Phumi: We got to see how different the schools from different races are, black and white and all that.

The confusing phrase 'schools from different races' demonstrates how the youth racialised schools, making it almost seem natural that a school would 'have a race'. Learners from the two less well-resourced schools tended to assume that 'white schools' were inhabited exclusively by 'white children'. Shortly after the Barry Hertzog learners joined the group, one participant said that he was going to sit with the 'white children', despite only one of the five Barry Hertzog learners later classifying herself as white. The school that these learners attended, their language and style, in the form of clothing and sense of humour, were interpreted in racial terms. Participants therefore made assumptions about race that were often not questioned or interrogated dialogically. In response the facilitator questioned these kinds of comments and challenged participants' assumptions. He also organised a live show to interrogate the meaning of 'race and inequality'.

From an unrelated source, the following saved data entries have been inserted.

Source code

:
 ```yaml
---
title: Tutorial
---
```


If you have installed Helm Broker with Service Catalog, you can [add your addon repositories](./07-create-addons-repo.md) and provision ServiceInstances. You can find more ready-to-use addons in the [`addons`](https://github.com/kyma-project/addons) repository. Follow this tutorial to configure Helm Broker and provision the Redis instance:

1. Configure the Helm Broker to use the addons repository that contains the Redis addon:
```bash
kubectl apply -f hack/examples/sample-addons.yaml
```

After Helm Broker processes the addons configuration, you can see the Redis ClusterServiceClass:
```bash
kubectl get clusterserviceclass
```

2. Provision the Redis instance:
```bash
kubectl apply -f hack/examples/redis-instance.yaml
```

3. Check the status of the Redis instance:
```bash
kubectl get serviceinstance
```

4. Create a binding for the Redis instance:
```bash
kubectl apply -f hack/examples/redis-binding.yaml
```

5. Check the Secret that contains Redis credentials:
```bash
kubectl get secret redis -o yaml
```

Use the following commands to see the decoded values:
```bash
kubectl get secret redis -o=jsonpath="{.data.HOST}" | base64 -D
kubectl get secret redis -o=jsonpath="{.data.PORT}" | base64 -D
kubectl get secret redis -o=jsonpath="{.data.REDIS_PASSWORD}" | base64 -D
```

On other occasions participants used 'race talk' to question social hierarchies and inequalities:

Mo: The only reason the so called white children have jobs is that they don't have problems. They can only focus on their books. Not worry about food. School fees is paid. You just have to do the work. If everyone in South Africa have to pay the same money, from the doctor to the man in the street, everybody's life would have been nice and civilized. (individual interview)

Here race was linked to material inequalities and the distribution of resources. 'Race talk' therefore presented a fertile theme for exploring socio-political contexts in ways that were relevant to these young people. At the same time, specific ideas linked to race were often presented as common-sense truths. For example, a colonial discourse pertaining to 'civilisation' was utilised unreflexively above. What it means to be 'civilised' and why this is an ideal worth striving for were left unquestioned. The notion of 'standards', a concept that was bound up in racialised colonial discourses, was often used in a taken for granted manner, something which is apparent in the next section.

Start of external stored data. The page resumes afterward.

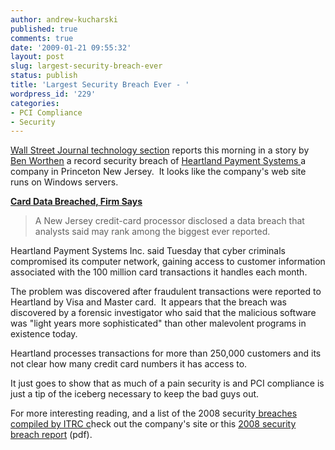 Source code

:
 ```yaml
---
author: andrew-kucharski
published: true
comments: true
date: '2009-01-21 09:55:32'
layout: post
slug: largest-security-breach-ever
status: publish
title: 'Largest Security Breach Ever - '
wordpress_id: '229'
categories:
- PCI Compliance
- Security
---
```


[Wall Street Journal technology section](http://online.wsj.com/public/page/news-tech-technology.html) reports this morning in a story by [Ben Worthen](http://www.linkedin.com/in/benworthen) a record security breach of [Heartland Payment Systems ](http://www.heartlandpaymentsystems.com/)a company in Princeton New Jersey.  It looks like the company's web site runs on Windows servers.

**[Card Data Breached, Firm Says](http://online.wsj.com/article/SB123249174099899837.html)**

> A New Jersey credit-card processor disclosed a data breach that analysts said may rank among the biggest ever reported.

Heartland Payment Systems Inc. said Tuesday that cyber criminals compromised its computer network, gaining access to customer information associated with the 100 million card transactions it handles each month.

The problem was discovered after fraudulent transactions were reported to Heartland by Visa and Master card.  It appears that the breach was discovered by a forensic investigator who said that the malicious software was "light years more sophisticated" than other malevolent programs in existence today.

Heartland processes transactions for more than 250,000 customers and its not clear how many credit card numbers it has access to.

It just goes to show that as much of a pain security is and PCI compliance is just a tip of the iceberg necessary to keep the bad guys out.

For more interesting reading, and a list of the 2008 security[ breaches compiled by ITRC c](http://www.idtheftcenter.org/artman2/publish/lib_survey/ITRC_2008_Breach_List.shtml)heck out the company's site or this [2008 security breach report](http://www.idtheftcenter.org/BreachPDF/ITRC_Breach_Report_2008_final.pdf) (pdf).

School institutional culture and race talk shaped dialogues at Youth Amplified

The two themes introduced above were integral to Youth Amplified dialogues and to shaping the young people's critical consciousness. Two examples are now described. The first is taken from a live discussion after participants viewed the documentary Testing hope, which explored inequalities in South African schooling:

Ariel: you can be light of complexion and people say 'she's not actually coloured cause look how she looks', so there's actually different standards of coloureds. I come from Strandfontein and if I step into Hanover Park people will say 'no she's not coloured' but I actually am because of my background.It's just the way you look after yourself.

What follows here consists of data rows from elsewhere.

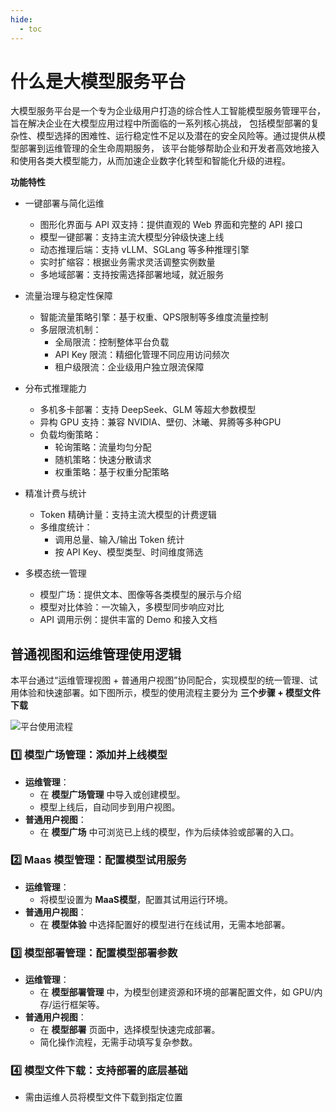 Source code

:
 ```yaml
---
hide:
  - toc
---
```


# 什么是大模型服务平台

大模型服务平台是一个专为企业级用户打造的综合性人工智能模型服务管理平台，旨在解决企业在大模型应用过程中所面临的一系列核心挑战，
包括模型部署的复杂性、模型选择的困难性、运行稳定性不足以及潜在的安全风险等。通过提供从模型部署到运维管理的全生命周期服务，
该平台能够帮助企业和开发者高效地接入和使用各类大模型能力，从而加速企业数字化转型和智能化升级的进程。

**功能特性**

- 一键部署与简化运维

    - 图形化界面与 API 双支持：提供直观的 Web 界面和完整的 API 接口
    - 模型一键部署：支持主流大模型分钟级快速上线
    - 动态推理后端：支持 vLLM、SGLang 等多种推理引擎
    - 实时扩缩容：根据业务需求灵活调整实例数量
    - 多地域部署：支持按需选择部署地域，就近服务

- 流量治理与稳定性保障
    
    - 智能流量策略引擎：基于权重、QPS限制等多维度流量控制
    - 多层限流机制：
        - 全局限流：控制整体平台负载
        - API Key 限流：精细化管理不同应用访问频次
        - 租户级限流：企业级用户独立限流保障
 
- 分布式推理能力

    - 多机多卡部署：支持 DeepSeek、GLM 等超大参数模型
    - 异构 GPU 支持：兼容 NVIDIA、壁仞、沐曦、昇腾等多种GPU
    - 负载均衡策略：
        - 轮询策略：流量均匀分配
        - 随机策略：快速分散请求
        - 权重策略：基于权重分配策略

- 精准计费与统计

    - Token 精确计量：支持主流大模型的计费逻辑
    - 多维度统计：
        - 调用总量、输入/输出 Token 统计
        - 按 API Key、模型类型、时间维度筛选

- 多模态统一管理

    - 模型广场：提供文本、图像等各类模型的展示与介绍
    - 模型对比体验：一次输入，多模型同步响应对比
    - API 调用示例：提供丰富的 Demo 和接入文档

## 普通视图和运维管理使用逻辑

本平台通过“运维管理视图 + 普通用户视图”协同配合，实现模型的统一管理、试用体验和快速部署。如下图所示，模型的使用流程主要分为 **三个步骤 + 模型文件下载**

![平台使用流程](../intro/images/OperationalLogic.png)

### 1️⃣ 模型广场管理：添加并上线模型

- **运维管理**：
    - 在 **模型广场管理** 中导入或创建模型。
    - 模型上线后，自动同步到用户视图。
- **普通用户视图**：
    - 在 **模型广场** 中可浏览已上线的模型，作为后续体验或部署的入口。

### 2️⃣ Maas 模型管理：配置模型试用服务

- **运维管理**：
    - 将模型设置为 **MaaS模型**，配置其试用运行环境。
- **普通用户视图**：
    - 在 **模型体验** 中选择配置好的模型进行在线试用，无需本地部署。

### 3️⃣ 模型部署管理：配置模型部署参数

- **运维管理**：
    - 在 **模型部署管理** 中，为模型创建资源和环境的部署配置文件，如 GPU/内存/运行框架等。
- **普通用户视图**：
    - 在 **模型部署** 页面中，选择模型快速完成部署。
    - 简化操作流程，无需手动填写复杂参数。
  
### 4️⃣ 模型文件下载：支持部署的底层基础

- 需由运维人员将模型文件下载到指定位置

Kelly (hostess): Mo what makes a person a coloured?

Mo: coloured, it's funful people.

Kelly: funfilled how?

Mo: like to make jokes, have fun, make a smile, even if there's no food in the house, there's a smile on your face cause we colourful people.

(approximately one minute later)

Themba: I spoke about apartheid and it's 17 years after that, why are we still looking at people in terms of colour, why aren't we all human?

Group: Mmm

Tracey: I think apartheid had a big role in this cause they made coloureds, so called coloureds and so called blacks feel inferior, they made us feel small as Letho said, they treated us that way, inferior, ja apartheid is gone we have democracy and everything and still you walking in the street, the so called white people, the so called more richer, more advanced people look down on us cause we were classed as coloureds and blacks, which I think is wrong, why say it's a free country, why say it's a coloured nation, free world, when we still get treated the way apartheid used to treat us?

Kelly: So we gonna bring it back to the reason we all here, how does this apply to education? Is this a democracy and how does that affect us as the youth?

Tracey: Coming back to what Themba and Ariel said, ja, people feel inferior and that's why I said so called whites and so called blacks and so called coloureds, we didn't class ourselves as whites and blacks and coloureds, we were called those by other people. I wasn't even alive when apartheid was there but still I'm suffering, we as the new generation we should find a way of changing it.

(approximately one minute later)

Themba: I don't let the colour of my skin define me, it plays a role in opportunities. At CIE the coloureds and blacks click together and we're all children of the CIE, we write the same papers, same teachers, marking criteria the same nothing different. But that's just to a certain individual. I think we should keep the racial classification thing for a government or a university to channel money to people previously disadvantaged. Cause look at the reality, people in Nyanga are suffering, coloured people are suffering they're not getting the same opportunities as the white people. So it's right to classify, but in terms of you yourself it doesn't make it right to classify. Am I making any sense?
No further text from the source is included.